Et les citoyens-consommateurs dans tout ça ? "En 2050, la majorité de la population française devra vivre comme les citoyens les plus engagés aujourd’hui, en diminuant, par exemple, drastiquement sa consommation de viande", avance la déléguée générale de l’association “Entreprises pour l’environnement.”
"Le citoyen a évidemment une responsabilité. Mais il faut qu’il soit informé afin de ne pas être piégé par la communication des entreprises. Il pourra alors changer les règles du marché”, assure Meike Fink.
C’est cet effort que tente de faire la jeune manifestante Pauline au quotidien, en boycottant certains producteurs. “Je fais attention à ma consommation. Je n’achète aucun produit avec de l’huile de palme, pas d’Oreo, de Nutella.”
Deux tiers des consommateurs achètent des biens ou des services qui correspondent à leurs valeurs, selon une étude de l’entreprise de conseil Accenture. A l’heure où il suffit d’un clic pour commander sur Amazon et d’un scroll pour choisir son menu, consommer mieux apparaît comme une première arme pour infléchir l'attitude des entreprises.
"Si votre génération fait le choix de consommer un produit ou non, les entreprises concernées seront alors obligées de s’adapter"Emmanuel Faber
PDG de Danone, discours au Campus de l'engagement, Autrans, le 3 juillet 2019
[Agir] 10 actions pour enrayer le changement climatique
Mais pour certains, les initiatives individuelles ne suffissent plus. Le 22 avril dernier, de nombreux citoyens ont occupé les sièges sociaux des grandes entreprises, à la Défense, les appelant à changer radicalement leur modèle économique.

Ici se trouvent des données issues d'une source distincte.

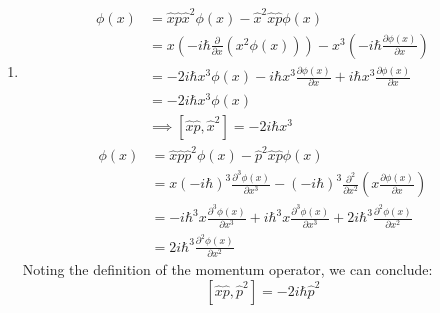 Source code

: \begin{sol}
\begin{enumerate}[label=\textbf{(\alph*)}]
\item
\begin{align*}
    [\hat{x}\hat{p}, \hat{x}^2]\phi(x) &= \hat{x}\hat{p}\hat{x}^2\phi(x) - \hat{x}^2\hat{x}\hat{p}\phi(x) \\ &= x\left(-i\hbar \frac{\partial}{\partial x}\left(x^2\phi(x)\right)\right) - x^3\left(-i\hbar\frac{\partial \phi(x)}{\partial x}\right) \\ &= -2i\hbar x^3\phi(x) -i\hbar x^3 \frac{\partial \phi(x)}{\partial x} + i\hbar x^3 \frac{\partial \phi(x)}{\partial x} \\ &= -2i\hbar x^3\phi(x) \\ &\implies  [\hat{x}\hat{p}, \hat{x}^2] = -2i\hbar x^3
\end{align*}
\begin{align*}
[\hat{x}\hat{p}, \hat{p}^2]\phi(x) &= \hat{x}\hat{p}\hat{p}^2\phi(x) - \hat{p}^2\hat{x}\hat{p}\phi(x) \\ &= x(-i\hbar)^3\frac{\partial^3 \phi(x)}{\partial x^3} - (-i\hbar)^3\frac{\partial^2}{\partial x^2}\left(x\frac{\partial \phi(x)}{\partial x}\right) \\ &= -i\hbar^3x \frac{\partial^3 \phi(x)}{\partial x^3} +  i\hbar^3x \frac{\partial^3 \phi(x)}{\partial x^3} + 2i\hbar^3\frac{\partial^2 \phi(x)}{\partial x^2} \\ &= 2i\hbar^3\frac{\partial^2 \phi(x)}{\partial x^2}
\end{align*}
Noting the definition of the momentum operator, we can conclude: $$[\hat{x}\hat{p}, \hat{p}^2] = -2i\hbar\hat{p}^2$$
\end{enumerate}
\end{sol} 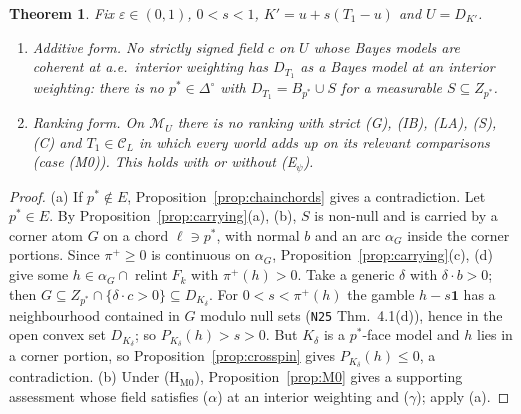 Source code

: \documentclass[11pt]{article}
\newtheorem{theorem}{Theorem}[section]
\theoremstyle{definition}
\theoremstyle{remark}
\newcommand{\one}{\mathbf 1}
\newcommand{\Di}{\Delta^{\circ}}
\newcommand{\M}{\mathcal M}
\newcommand{\C}{\mathcal C}
\newcommand{\relint}{\operatorname{relint}}
\newcommand{\src}[1]{\texttt{#1}}
\begin{document}
\begin{theorem}\label{thm:M0closed}
Fix $\varepsilon\in(0,1)$, $0<s<1$, $K'=u+s(T_1-u)$ and $U=D_{K'}$.
\begin{enumerate}[leftmargin=*,label=(\alph*)]
\item \emph{Additive form.} No strictly signed field $c$ on $U$ whose Bayes models are coherent at a.e.\ interior weighting has $D_{T_1}$ as a Bayes model at an interior weighting: there is no $p^*\in\Di$ with $D_{T_1}=B_{p^*}\cup S$ for a measurable $S\subseteq Z_{p^*}$.
\item \emph{Ranking form.} On $\M_U$ there is no ranking with strict (G), (IB), (LA), (S), (C) and $T_1\in\C_L$ in which every world adds up on its relevant comparisons (case (M0)). This holds with or without (E$_\psi$).
\end{enumerate}
\end{theorem}
\begin{proof}
(a) If $p^*\notin E$, Proposition~\ref{prop:chainchords} gives a contradiction. Let $p^*\in E$. By Proposition~\ref{prop:carrying}(a), (b), $S$ is non-null and is carried by a corner atom $G$ on a chord $\ell\ni p^*$, with normal $b$ and an arc $\alpha_G$ inside the corner portions. Since $\pi^+\ge0$ is continuous on $\alpha_G$, Proposition~\ref{prop:carrying}(c), (d) give some $h\in\alpha_G\cap\relint F_k$ with $\pi^+(h)>0$. Take a generic $\delta$ with $\delta\cdot b>0$; then $G\subseteq Z_{p^*}\cap\{\delta\cdot c>0\}\subseteq D_{K_\delta}$. For $0<s<\pi^+(h)$ the gamble $h-s\one$ has a neighbourhood contained in $G$ modulo null sets (\src{N25} Thm.~4.1(d)), hence in the open convex set $D_{K_\delta}$; so $P_{K_\delta}(h)>s>0$. But $K_\delta$ is a $p^*$-face model and $h$ lies in a corner portion, so Proposition~\ref{prop:crosspin} gives $P_{K_\delta}(h)\le0$, a contradiction. (b) Under (H$_{\mathrm{M0}}$), Proposition~\ref{prop:M0} gives a supporting assessment whose field satisfies ($\alpha$) at an interior weighting and ($\gamma$); apply (a).
\end{proof}
\end{document}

Un salarié de Total, dont la tour était occupée, interrogé par Le Figaro, se disait solidaire de cette action : “c’est bien de temps en temps de réveiller les consciences. Avant d’être salarié de cette multinationale, je suis un citoyen comme tout le monde”. Un témoignage qui sonne comme un avertissement et qui doit pousser les entreprises à se transformer. Sous peine de voir la révolte germer - aussi - de l’intérieur.